--- TO DO ---
What lines in the records below mention "information"? List them all.

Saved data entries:
=-=-=

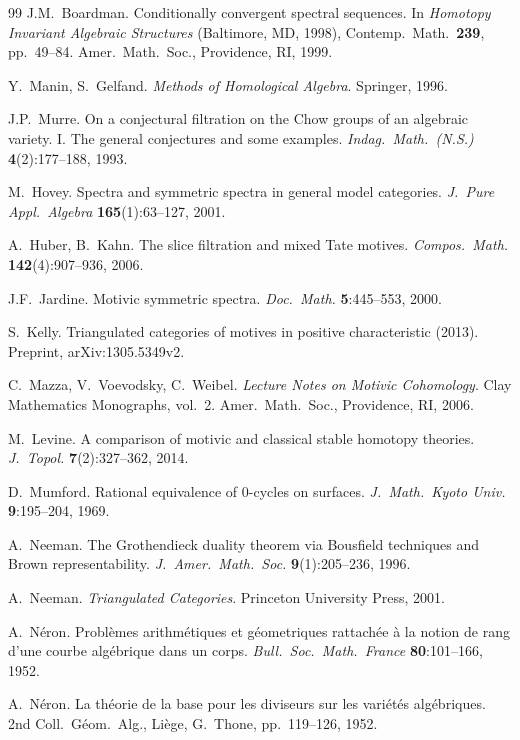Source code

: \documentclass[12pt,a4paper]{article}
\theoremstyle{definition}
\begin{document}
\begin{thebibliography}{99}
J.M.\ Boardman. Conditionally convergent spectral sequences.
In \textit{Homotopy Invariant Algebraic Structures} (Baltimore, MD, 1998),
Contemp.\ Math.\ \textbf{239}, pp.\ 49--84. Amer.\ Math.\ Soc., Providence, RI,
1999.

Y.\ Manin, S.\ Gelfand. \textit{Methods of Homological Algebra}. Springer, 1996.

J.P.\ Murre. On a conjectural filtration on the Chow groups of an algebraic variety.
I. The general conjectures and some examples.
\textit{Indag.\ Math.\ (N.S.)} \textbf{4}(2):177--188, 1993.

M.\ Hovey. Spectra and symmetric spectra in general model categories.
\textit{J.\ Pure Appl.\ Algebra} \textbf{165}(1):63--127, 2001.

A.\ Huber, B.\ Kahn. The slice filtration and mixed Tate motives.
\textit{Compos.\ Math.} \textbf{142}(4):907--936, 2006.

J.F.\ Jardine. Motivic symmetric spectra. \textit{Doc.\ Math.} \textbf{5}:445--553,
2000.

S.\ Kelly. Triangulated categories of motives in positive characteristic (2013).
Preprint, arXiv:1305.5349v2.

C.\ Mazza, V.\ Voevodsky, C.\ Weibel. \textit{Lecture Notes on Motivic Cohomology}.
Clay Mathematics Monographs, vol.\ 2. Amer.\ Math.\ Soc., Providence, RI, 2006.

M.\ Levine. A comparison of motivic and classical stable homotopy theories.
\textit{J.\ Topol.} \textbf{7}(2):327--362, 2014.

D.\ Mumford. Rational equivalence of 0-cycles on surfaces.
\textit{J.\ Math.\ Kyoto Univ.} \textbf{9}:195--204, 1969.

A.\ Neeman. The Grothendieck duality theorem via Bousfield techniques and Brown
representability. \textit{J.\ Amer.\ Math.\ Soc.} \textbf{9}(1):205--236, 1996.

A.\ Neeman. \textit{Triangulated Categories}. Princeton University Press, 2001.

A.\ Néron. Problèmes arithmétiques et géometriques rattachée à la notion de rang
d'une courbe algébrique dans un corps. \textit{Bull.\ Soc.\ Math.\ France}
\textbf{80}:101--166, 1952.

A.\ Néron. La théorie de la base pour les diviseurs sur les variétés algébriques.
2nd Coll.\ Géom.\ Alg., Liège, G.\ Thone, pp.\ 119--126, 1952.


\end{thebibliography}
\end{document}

=-=-=

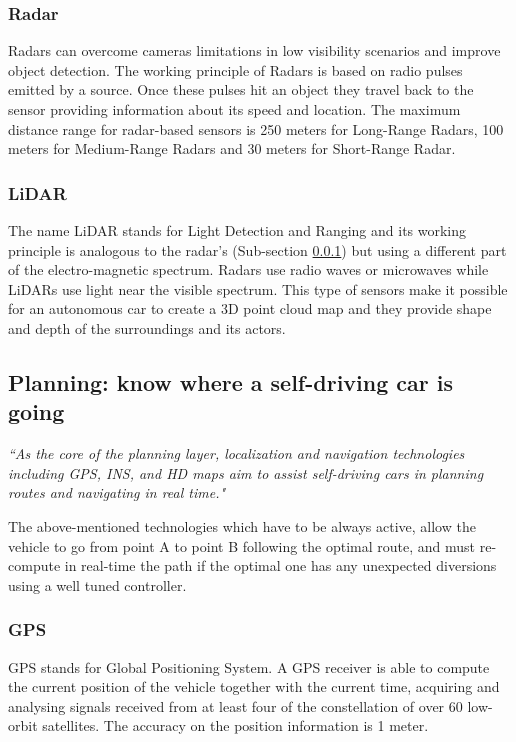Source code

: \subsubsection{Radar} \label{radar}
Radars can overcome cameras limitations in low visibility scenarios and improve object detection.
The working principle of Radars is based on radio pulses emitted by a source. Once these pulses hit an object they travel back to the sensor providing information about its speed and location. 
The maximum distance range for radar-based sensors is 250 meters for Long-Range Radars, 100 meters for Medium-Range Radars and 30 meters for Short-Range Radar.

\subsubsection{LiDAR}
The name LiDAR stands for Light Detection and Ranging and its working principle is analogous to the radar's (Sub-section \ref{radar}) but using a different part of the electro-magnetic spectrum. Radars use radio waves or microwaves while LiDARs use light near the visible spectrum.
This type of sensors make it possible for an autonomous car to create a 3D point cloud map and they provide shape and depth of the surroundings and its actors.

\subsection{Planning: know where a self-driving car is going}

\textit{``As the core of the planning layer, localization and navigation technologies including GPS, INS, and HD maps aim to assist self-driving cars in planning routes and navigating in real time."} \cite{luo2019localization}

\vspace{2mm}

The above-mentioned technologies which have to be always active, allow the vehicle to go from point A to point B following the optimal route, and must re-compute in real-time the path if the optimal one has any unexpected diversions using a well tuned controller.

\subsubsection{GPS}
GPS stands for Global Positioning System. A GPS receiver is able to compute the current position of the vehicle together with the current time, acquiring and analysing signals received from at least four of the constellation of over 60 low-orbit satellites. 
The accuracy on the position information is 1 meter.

=-=-=

--- ANSWER TO THIS PROBLEM ---
The working principle of Radars is based on radio pulses emitted by a source. Once these pulses hit an object they travel back to the sensor providing information about its speed and location. 
The accuracy on the position information is 1 meter.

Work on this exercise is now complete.